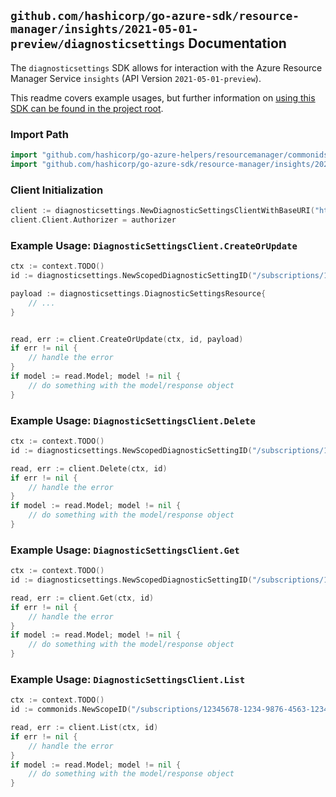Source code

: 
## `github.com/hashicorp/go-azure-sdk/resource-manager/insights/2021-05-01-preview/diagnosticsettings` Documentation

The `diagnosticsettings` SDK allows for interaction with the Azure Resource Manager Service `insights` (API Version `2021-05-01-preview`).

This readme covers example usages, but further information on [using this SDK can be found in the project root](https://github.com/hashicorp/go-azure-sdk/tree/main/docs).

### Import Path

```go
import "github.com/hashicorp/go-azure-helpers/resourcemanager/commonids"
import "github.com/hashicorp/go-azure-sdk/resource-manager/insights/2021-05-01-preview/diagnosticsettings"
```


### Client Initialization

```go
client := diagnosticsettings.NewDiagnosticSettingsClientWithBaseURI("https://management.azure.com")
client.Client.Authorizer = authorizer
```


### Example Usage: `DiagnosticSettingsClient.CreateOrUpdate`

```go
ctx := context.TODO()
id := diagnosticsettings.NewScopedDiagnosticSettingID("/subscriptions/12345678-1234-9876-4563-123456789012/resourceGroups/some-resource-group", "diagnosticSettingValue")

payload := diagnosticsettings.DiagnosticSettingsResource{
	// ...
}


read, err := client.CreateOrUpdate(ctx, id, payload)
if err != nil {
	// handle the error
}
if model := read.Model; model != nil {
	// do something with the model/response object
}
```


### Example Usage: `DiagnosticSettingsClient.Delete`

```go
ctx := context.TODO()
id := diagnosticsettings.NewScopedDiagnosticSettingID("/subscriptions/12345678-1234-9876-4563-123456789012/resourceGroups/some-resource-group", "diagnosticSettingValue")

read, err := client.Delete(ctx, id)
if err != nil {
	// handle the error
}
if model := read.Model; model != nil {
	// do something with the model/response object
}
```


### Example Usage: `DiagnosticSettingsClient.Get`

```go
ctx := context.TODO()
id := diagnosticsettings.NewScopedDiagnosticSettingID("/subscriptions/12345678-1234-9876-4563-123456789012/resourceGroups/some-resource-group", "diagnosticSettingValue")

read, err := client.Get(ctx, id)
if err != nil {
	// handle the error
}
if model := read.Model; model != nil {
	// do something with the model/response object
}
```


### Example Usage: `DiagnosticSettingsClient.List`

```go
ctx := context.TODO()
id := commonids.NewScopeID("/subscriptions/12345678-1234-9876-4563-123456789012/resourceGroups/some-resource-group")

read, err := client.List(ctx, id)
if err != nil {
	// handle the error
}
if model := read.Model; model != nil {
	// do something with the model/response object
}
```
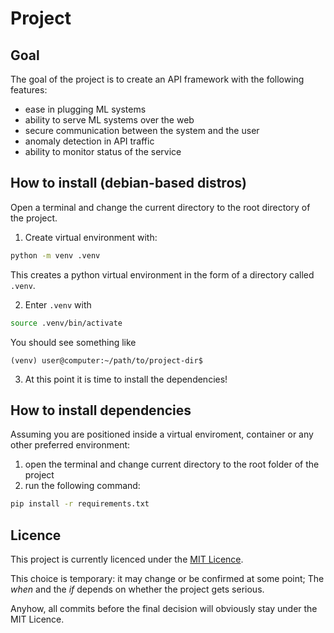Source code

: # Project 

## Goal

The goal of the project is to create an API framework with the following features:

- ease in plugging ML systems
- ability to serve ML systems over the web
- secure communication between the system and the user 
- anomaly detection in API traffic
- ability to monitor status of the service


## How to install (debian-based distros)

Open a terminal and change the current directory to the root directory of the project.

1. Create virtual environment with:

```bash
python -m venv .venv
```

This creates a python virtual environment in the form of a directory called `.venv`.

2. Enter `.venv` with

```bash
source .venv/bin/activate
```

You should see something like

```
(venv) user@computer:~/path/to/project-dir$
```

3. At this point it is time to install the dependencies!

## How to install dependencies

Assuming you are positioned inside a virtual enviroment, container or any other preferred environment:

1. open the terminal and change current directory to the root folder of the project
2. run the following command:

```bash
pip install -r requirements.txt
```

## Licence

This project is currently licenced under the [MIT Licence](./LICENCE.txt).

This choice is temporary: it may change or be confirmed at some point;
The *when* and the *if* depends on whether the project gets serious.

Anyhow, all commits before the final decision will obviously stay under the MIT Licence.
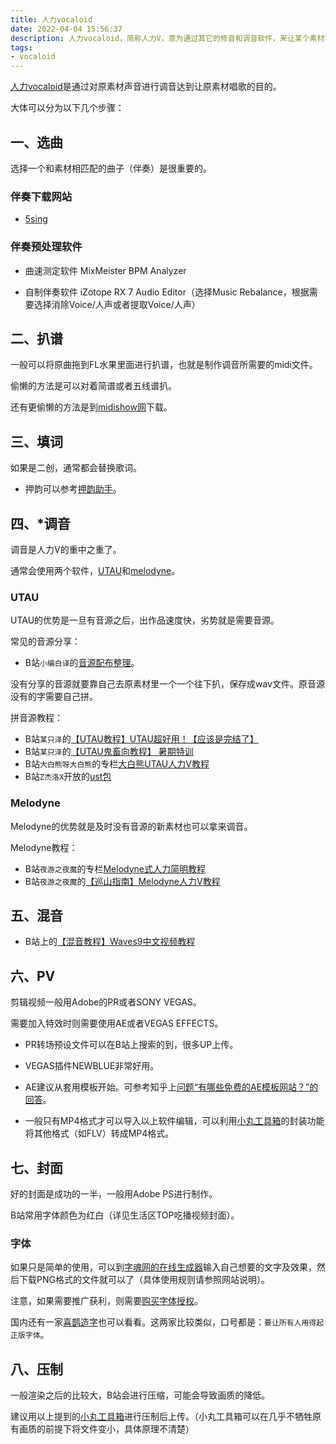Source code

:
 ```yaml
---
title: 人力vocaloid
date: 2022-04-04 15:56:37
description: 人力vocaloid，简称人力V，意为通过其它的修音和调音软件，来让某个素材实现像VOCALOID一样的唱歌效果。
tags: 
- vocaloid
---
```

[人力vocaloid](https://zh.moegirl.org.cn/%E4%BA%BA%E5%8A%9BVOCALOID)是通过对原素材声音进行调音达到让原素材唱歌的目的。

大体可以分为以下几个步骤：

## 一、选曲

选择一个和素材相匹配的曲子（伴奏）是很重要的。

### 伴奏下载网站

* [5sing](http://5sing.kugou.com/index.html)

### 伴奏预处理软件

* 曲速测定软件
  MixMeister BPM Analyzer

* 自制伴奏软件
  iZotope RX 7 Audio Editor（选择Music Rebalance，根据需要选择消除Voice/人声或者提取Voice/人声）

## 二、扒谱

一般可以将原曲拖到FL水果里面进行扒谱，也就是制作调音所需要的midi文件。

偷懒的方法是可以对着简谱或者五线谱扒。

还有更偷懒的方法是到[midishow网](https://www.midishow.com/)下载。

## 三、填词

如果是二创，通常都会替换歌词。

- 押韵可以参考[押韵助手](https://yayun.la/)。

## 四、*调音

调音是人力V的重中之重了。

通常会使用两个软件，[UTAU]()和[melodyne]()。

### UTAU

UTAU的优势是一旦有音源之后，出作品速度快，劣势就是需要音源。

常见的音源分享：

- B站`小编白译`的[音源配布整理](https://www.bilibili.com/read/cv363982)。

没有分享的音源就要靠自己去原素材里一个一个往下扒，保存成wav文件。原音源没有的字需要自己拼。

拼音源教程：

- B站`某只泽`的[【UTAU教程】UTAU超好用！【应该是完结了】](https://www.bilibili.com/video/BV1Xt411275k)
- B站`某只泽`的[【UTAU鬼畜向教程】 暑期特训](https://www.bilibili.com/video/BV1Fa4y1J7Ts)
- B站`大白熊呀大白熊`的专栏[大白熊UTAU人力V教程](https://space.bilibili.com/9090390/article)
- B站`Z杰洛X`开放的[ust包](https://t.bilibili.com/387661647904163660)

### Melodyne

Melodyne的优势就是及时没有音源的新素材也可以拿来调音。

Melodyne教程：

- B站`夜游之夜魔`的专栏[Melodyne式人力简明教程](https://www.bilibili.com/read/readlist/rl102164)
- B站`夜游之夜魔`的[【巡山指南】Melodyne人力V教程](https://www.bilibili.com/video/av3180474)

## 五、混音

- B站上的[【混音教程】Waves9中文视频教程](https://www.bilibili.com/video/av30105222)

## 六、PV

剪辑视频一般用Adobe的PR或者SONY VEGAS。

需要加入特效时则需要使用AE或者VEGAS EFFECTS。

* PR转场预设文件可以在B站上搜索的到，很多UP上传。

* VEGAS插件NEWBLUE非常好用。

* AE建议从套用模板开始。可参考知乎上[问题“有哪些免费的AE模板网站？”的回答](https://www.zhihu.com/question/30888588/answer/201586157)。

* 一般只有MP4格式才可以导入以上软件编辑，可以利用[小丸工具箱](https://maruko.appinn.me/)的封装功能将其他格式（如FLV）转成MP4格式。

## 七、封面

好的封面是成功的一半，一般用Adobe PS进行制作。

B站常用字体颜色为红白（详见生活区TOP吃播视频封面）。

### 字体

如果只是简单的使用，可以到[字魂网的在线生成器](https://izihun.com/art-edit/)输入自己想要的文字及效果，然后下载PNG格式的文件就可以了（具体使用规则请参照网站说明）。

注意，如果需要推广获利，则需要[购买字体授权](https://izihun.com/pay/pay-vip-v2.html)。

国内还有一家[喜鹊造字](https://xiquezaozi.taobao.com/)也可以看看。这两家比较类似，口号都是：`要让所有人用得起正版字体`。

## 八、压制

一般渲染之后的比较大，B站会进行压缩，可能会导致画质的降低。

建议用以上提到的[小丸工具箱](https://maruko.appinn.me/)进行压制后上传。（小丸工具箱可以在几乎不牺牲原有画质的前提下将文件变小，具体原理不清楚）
------------
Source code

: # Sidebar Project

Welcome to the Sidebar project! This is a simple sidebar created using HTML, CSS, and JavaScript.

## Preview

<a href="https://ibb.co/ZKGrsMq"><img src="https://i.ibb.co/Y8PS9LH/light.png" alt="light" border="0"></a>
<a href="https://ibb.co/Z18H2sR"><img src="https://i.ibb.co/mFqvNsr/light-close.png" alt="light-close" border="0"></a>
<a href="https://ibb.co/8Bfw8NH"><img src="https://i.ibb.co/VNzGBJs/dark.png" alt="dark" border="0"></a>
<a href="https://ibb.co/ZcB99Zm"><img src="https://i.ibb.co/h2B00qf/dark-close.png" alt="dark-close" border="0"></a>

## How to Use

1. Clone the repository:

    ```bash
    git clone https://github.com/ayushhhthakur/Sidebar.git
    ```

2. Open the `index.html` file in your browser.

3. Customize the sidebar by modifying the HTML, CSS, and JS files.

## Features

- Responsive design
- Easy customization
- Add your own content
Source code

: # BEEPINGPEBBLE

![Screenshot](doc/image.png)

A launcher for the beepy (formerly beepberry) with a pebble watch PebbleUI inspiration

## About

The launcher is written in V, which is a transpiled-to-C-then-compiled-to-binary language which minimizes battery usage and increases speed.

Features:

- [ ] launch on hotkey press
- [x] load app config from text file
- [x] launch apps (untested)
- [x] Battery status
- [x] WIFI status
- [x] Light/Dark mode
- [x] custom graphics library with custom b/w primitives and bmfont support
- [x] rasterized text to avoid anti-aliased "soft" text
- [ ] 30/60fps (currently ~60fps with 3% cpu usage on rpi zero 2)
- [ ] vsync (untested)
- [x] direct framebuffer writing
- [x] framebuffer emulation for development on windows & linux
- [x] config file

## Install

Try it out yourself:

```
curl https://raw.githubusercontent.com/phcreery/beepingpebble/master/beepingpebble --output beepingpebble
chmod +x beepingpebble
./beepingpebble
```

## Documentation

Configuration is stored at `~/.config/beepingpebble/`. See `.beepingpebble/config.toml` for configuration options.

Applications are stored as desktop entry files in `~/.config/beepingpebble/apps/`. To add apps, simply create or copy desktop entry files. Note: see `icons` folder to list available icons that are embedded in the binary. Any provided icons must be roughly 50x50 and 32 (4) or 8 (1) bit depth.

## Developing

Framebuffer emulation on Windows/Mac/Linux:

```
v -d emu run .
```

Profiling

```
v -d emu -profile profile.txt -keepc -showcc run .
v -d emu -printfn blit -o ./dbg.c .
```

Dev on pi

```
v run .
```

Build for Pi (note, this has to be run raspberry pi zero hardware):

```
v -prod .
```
------------
What is being asked:
Every line above from the line with "调音是人力V的重中之重了。" to the line with "B站常用字体颜色为红白（详见生活区TOP吃播视频封面）。" is wanted, ends included; write them out exactly and add no other line.

Task result:
调音是人力V的重中之重了。

通常会使用两个软件，[UTAU]()和[melodyne]()。

### UTAU

UTAU的优势是一旦有音源之后，出作品速度快，劣势就是需要音源。

常见的音源分享：

- B站`小编白译`的[音源配布整理](https://www.bilibili.com/read/cv363982)。

没有分享的音源就要靠自己去原素材里一个一个往下扒，保存成wav文件。原音源没有的字需要自己拼。

拼音源教程：

- B站`某只泽`的[【UTAU教程】UTAU超好用！【应该是完结了】](https://www.bilibili.com/video/BV1Xt411275k)
- B站`某只泽`的[【UTAU鬼畜向教程】 暑期特训](https://www.bilibili.com/video/BV1Fa4y1J7Ts)
- B站`大白熊呀大白熊`的专栏[大白熊UTAU人力V教程](https://space.bilibili.com/9090390/article)
- B站`Z杰洛X`开放的[ust包](https://t.bilibili.com/387661647904163660)

### Melodyne

Melodyne的优势就是及时没有音源的新素材也可以拿来调音。

Melodyne教程：

- B站`夜游之夜魔`的专栏[Melodyne式人力简明教程](https://www.bilibili.com/read/readlist/rl102164)
- B站`夜游之夜魔`的[【巡山指南】Melodyne人力V教程](https://www.bilibili.com/video/av3180474)

## 五、混音

- B站上的[【混音教程】Waves9中文视频教程](https://www.bilibili.com/video/av30105222)

## 六、PV

剪辑视频一般用Adobe的PR或者SONY VEGAS。

需要加入特效时则需要使用AE或者VEGAS EFFECTS。

* PR转场预设文件可以在B站上搜索的到，很多UP上传。

* VEGAS插件NEWBLUE非常好用。

* AE建议从套用模板开始。可参考知乎上[问题“有哪些免费的AE模板网站？”的回答](https://www.zhihu.com/question/30888588/answer/201586157)。

* 一般只有MP4格式才可以导入以上软件编辑，可以利用[小丸工具箱](https://maruko.appinn.me/)的封装功能将其他格式（如FLV）转成MP4格式。

## 七、封面

好的封面是成功的一半，一般用Adobe PS进行制作。

B站常用字体颜色为红白（详见生活区TOP吃播视频封面）。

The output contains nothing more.